Aujourd’hui, le danger est extrême et il ne faut pas l’aggraver. La seule manière de régler la dette des pays africains, surtout en période de bulle financière, c’est de revoir les contrats et les traités d’une manière enfin juste et équitable. Parce que c’est ce qui va permettre, au moins à ceux qui ont emprunté, de ne pas être défaillants avec tous les risques d’effondrement que cela comporte.
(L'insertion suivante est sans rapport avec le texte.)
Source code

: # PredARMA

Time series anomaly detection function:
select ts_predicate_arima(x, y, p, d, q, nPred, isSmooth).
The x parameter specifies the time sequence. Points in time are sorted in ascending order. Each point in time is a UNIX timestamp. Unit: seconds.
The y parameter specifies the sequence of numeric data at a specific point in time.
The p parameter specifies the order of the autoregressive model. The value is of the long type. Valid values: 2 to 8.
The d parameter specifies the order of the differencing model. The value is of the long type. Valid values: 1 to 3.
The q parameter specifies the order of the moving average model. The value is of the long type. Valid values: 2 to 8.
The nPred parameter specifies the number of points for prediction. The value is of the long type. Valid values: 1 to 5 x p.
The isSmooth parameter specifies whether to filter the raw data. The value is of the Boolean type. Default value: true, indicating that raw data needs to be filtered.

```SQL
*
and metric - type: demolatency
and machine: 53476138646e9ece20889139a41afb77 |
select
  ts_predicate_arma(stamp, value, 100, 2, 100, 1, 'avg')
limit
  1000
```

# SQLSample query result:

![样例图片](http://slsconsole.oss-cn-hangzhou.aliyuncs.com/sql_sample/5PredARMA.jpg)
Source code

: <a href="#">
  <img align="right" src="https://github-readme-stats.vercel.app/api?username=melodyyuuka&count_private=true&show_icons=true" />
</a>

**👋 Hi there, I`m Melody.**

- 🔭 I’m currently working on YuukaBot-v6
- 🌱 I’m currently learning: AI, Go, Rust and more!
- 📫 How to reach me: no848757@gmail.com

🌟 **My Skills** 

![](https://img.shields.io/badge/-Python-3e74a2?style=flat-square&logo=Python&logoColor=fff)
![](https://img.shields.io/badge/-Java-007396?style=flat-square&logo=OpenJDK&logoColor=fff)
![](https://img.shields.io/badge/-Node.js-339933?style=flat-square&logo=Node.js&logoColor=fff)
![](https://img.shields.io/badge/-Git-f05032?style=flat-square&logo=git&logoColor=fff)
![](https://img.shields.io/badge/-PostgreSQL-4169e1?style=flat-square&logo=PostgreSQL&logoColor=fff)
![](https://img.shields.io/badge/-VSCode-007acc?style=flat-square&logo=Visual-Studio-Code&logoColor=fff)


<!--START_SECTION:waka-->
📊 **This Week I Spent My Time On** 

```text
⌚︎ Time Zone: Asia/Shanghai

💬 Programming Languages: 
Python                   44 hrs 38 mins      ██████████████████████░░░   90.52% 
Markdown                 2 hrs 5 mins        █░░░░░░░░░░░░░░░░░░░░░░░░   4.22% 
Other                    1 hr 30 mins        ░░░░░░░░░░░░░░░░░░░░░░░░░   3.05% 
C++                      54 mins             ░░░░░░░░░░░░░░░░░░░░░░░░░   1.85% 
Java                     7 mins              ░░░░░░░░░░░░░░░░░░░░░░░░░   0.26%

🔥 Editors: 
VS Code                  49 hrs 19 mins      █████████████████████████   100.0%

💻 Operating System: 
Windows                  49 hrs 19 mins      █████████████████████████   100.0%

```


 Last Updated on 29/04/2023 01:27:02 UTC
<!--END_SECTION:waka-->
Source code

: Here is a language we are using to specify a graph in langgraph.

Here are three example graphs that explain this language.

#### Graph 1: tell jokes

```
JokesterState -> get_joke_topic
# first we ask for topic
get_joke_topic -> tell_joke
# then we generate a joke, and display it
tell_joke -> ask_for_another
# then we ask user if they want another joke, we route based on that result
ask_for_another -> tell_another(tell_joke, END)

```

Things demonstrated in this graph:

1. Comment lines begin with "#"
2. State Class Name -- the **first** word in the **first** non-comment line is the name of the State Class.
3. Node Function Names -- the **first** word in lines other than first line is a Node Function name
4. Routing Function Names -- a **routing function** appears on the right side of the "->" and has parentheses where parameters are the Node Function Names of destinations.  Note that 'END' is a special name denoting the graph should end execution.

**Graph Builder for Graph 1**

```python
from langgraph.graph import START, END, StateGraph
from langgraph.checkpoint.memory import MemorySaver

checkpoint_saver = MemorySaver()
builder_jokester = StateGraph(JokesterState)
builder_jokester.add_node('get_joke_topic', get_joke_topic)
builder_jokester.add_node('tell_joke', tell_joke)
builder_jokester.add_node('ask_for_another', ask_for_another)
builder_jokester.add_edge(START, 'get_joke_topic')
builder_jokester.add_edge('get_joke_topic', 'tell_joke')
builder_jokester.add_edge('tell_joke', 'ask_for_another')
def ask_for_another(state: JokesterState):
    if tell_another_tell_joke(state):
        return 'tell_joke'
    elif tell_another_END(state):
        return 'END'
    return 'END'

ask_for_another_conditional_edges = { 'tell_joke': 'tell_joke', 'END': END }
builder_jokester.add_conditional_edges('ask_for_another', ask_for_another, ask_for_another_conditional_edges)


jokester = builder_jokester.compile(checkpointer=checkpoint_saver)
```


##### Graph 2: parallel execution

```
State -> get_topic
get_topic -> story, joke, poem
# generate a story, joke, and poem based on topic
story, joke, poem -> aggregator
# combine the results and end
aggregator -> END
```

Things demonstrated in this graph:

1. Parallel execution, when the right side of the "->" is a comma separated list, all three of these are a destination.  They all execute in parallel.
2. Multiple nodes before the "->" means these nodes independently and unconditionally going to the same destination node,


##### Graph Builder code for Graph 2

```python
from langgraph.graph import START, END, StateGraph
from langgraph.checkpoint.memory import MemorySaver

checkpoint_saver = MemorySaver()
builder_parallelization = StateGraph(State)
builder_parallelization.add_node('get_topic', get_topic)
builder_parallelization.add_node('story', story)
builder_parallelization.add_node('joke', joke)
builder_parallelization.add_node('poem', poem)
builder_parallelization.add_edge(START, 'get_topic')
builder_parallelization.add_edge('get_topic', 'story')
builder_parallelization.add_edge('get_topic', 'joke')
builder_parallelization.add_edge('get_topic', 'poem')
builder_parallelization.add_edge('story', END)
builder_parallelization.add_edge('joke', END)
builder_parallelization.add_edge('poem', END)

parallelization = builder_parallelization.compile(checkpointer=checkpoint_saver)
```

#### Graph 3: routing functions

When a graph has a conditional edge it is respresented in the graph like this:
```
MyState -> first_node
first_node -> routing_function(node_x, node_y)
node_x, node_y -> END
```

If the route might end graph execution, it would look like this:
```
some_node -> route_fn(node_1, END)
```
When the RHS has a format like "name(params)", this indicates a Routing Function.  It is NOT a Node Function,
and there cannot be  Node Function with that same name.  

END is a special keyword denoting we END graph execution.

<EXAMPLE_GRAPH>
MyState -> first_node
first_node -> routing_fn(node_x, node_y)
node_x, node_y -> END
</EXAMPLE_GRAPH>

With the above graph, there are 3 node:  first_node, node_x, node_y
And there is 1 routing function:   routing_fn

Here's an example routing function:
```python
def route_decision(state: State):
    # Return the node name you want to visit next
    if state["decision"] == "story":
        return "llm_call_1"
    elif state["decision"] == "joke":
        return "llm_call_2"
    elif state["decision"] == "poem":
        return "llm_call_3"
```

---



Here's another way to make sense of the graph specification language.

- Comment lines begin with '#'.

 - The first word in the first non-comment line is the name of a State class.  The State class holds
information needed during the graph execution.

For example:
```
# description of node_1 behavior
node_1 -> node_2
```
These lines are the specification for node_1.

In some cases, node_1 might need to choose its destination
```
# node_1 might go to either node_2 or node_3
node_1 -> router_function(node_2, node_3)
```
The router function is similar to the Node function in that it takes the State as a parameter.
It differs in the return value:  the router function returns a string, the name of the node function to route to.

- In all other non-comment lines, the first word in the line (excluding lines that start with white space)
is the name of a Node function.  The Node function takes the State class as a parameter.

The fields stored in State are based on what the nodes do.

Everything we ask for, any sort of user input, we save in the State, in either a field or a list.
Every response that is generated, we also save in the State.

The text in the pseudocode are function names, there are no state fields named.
C’est la première chose à revoir mais qui ne rentre nulle part dans votre politique vis-à-vis du continent africain. Rompez avec l’absurde « règle d’or » financière qui nous gouverne sans tenir aucun compte des effets de cycles économiques des pays du Sud. Si vous n’en finissez pas avec elle, ce qui va se passer, c’est la poursuite et l’intensification de ce que nous vivons depuis maintenant plus de cinq ans : ces centaines de milliers de jeunes qui passent par la Méditerranée et qui veulent rejoindre l’Europe parce que, chez eux, ils n’ont plus d’espoir, plus de « possible ».

M. le Président : en Afrique, partout, les États reculent, les services publics reculent, vidant de son sens même l’existence des nations qui ne peuvent être rien d’autre qu’une communauté de solidarités. Je vous invite, vous et vos homologues européens, sans oublier vos homologues asiatiques, à arrêter cette politique d’austérité, à arrêter cette machine à perdre et à tuer. C’est une urgence absolue.